Exercise:
Somewhere below is a line with "if the normal transient" and, later, a line with "Protocol Scopes account"; repeat those two lines and all the lines between them, exactly as they are.

Recorded information:
──────────

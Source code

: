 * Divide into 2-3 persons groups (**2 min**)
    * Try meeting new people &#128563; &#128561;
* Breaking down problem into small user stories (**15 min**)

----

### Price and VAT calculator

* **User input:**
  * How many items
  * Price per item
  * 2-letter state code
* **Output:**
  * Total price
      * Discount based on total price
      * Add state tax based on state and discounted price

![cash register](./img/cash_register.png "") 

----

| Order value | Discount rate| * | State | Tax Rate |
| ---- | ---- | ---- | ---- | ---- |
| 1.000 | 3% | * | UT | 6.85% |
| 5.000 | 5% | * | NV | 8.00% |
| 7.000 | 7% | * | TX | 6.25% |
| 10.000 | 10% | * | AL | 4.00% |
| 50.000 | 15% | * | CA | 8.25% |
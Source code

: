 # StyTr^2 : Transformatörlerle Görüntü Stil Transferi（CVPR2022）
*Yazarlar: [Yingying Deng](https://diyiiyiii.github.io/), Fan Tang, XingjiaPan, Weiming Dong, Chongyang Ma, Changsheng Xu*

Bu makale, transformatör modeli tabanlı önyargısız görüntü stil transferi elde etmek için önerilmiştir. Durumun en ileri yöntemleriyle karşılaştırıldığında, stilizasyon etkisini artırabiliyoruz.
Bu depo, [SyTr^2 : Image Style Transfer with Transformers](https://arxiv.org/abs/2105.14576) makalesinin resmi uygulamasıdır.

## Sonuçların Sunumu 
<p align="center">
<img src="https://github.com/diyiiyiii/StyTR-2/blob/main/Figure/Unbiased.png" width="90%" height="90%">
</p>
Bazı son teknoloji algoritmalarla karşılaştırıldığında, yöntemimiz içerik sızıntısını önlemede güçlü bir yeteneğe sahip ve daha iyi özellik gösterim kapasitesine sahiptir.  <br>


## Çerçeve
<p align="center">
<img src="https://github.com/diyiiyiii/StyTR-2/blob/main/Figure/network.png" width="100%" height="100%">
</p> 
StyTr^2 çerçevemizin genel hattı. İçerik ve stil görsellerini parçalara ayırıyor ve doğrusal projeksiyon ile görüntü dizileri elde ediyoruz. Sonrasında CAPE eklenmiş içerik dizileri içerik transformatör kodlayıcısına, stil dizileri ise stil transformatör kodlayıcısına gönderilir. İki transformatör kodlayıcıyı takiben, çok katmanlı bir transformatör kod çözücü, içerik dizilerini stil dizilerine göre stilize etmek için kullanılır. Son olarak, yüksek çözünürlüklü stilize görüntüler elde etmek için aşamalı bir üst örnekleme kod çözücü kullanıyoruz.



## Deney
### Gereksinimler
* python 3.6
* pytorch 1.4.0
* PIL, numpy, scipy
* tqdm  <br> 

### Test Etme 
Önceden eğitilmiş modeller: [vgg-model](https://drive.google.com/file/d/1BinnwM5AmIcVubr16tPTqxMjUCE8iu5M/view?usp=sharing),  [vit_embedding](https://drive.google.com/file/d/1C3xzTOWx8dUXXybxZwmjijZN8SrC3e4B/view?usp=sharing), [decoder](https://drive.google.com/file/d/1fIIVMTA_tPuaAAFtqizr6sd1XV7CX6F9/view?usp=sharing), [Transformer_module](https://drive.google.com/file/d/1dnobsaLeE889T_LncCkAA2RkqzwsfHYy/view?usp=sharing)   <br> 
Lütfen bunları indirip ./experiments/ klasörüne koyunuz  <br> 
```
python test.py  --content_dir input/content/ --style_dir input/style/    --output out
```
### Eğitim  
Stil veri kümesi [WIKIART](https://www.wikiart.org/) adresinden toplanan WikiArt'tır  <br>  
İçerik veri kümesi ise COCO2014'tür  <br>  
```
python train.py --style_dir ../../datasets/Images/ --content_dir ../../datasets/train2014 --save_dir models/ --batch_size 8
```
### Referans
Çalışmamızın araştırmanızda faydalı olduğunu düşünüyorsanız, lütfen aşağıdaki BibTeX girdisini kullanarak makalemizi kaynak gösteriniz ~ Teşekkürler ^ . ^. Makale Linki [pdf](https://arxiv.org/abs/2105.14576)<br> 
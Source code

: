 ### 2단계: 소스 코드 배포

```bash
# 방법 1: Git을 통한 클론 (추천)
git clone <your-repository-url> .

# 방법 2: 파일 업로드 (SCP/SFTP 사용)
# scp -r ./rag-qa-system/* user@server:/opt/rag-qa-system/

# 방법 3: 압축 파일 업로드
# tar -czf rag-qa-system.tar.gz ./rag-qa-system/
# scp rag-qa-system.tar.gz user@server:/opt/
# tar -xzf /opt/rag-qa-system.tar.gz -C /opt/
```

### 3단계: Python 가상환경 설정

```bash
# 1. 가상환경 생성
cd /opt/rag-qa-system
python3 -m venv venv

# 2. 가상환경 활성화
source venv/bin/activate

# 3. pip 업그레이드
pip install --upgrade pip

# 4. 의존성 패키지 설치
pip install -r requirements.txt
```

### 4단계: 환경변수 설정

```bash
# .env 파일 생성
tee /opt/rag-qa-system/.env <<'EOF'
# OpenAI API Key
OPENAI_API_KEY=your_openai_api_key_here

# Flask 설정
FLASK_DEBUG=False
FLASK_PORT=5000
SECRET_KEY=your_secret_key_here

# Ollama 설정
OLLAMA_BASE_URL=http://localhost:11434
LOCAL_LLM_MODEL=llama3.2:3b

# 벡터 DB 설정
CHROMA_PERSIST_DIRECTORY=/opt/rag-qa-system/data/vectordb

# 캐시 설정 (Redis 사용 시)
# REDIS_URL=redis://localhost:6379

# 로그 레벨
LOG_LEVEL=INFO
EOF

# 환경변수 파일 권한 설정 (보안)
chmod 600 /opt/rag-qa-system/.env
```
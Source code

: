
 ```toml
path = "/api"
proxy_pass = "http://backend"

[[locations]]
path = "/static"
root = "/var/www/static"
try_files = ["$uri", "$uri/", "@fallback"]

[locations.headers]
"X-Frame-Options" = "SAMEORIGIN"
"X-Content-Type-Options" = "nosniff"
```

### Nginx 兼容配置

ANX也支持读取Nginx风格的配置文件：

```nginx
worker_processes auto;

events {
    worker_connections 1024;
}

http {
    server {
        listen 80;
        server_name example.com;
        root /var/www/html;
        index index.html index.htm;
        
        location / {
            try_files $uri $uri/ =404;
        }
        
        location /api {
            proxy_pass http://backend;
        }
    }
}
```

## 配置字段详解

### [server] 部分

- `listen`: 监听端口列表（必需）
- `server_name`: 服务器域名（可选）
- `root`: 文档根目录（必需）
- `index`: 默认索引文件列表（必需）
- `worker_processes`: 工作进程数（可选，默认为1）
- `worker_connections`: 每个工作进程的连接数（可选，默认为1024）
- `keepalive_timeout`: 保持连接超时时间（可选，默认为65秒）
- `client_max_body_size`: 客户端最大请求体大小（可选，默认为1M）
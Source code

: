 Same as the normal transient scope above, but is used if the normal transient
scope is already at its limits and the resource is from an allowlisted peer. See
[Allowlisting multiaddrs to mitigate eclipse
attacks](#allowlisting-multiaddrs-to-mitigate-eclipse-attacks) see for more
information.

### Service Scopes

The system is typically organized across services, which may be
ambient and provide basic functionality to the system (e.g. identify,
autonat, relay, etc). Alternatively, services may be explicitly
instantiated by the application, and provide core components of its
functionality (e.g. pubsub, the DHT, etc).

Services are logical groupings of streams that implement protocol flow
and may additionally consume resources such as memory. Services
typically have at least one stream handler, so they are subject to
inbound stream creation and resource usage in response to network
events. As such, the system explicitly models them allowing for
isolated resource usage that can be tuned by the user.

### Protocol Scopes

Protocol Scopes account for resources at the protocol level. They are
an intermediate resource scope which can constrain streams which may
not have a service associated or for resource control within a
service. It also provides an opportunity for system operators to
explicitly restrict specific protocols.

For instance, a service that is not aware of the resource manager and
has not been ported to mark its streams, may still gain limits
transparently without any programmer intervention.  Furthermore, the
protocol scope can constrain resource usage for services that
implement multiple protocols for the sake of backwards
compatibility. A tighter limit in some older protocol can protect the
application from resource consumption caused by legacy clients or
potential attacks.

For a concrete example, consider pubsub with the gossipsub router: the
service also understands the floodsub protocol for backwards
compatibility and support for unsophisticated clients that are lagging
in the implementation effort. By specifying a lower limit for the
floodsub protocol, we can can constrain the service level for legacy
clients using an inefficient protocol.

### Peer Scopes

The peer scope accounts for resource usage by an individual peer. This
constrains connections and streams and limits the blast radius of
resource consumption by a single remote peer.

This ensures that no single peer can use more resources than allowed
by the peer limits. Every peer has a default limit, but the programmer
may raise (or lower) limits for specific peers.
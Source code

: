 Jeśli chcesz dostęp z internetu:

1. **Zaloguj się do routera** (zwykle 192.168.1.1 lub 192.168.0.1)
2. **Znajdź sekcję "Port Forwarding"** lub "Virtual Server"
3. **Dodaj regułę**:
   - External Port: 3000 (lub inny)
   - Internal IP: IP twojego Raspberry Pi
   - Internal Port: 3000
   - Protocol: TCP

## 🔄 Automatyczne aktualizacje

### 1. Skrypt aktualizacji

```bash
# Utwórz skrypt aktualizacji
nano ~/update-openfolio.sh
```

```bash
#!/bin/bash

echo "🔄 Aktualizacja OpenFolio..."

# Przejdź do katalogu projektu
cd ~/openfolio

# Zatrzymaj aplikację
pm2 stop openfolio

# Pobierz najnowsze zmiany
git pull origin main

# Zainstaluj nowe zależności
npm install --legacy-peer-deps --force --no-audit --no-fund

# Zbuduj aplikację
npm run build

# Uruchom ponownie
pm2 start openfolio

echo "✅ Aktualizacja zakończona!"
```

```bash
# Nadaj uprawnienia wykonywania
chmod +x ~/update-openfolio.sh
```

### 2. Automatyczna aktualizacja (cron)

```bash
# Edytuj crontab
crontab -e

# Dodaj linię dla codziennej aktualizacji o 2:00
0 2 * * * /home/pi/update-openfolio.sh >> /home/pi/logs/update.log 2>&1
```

──────────

Exercise response:
: Same as the normal transient scope above, but is used if the normal transient
scope is already at its limits and the resource is from an allowlisted peer. See
[Allowlisting multiaddrs to mitigate eclipse
attacks](#allowlisting-multiaddrs-to-mitigate-eclipse-attacks) see for more
information.

### Service Scopes

The system is typically organized across services, which may be
ambient and provide basic functionality to the system (e.g. identify,
autonat, relay, etc). Alternatively, services may be explicitly
instantiated by the application, and provide core components of its
functionality (e.g. pubsub, the DHT, etc).

Services are logical groupings of streams that implement protocol flow
and may additionally consume resources such as memory. Services
typically have at least one stream handler, so they are subject to
inbound stream creation and resource usage in response to network
events. As such, the system explicitly models them allowing for
isolated resource usage that can be tuned by the user.

### Protocol Scopes

Protocol Scopes account for resources at the protocol level. They are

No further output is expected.